Records to use.

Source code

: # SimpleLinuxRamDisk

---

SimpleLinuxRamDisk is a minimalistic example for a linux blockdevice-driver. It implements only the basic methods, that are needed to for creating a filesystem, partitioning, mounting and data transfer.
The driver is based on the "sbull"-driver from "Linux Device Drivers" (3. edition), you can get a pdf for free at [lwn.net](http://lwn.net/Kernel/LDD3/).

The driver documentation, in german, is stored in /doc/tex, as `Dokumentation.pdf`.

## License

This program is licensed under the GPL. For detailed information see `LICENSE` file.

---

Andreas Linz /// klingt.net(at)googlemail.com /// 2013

Directions for this task.
Exactly as written, output all of the entries.

Written solution.
Source code

: # SimpleLinuxRamDisk

---

SimpleLinuxRamDisk is a minimalistic example for a linux blockdevice-driver. It implements only the basic methods, that are needed to for creating a filesystem, partitioning, mounting and data transfer.
The driver is based on the "sbull"-driver from "Linux Device Drivers" (3. edition), you can get a pdf for free at [lwn.net](http://lwn.net/Kernel/LDD3/).

The driver documentation, in german, is stored in /doc/tex, as `Dokumentation.pdf`.

## License

This program is licensed under the GPL. For detailed information see `LICENSE` file.

---

Andreas Linz /// klingt.net(at)googlemail.com /// 2013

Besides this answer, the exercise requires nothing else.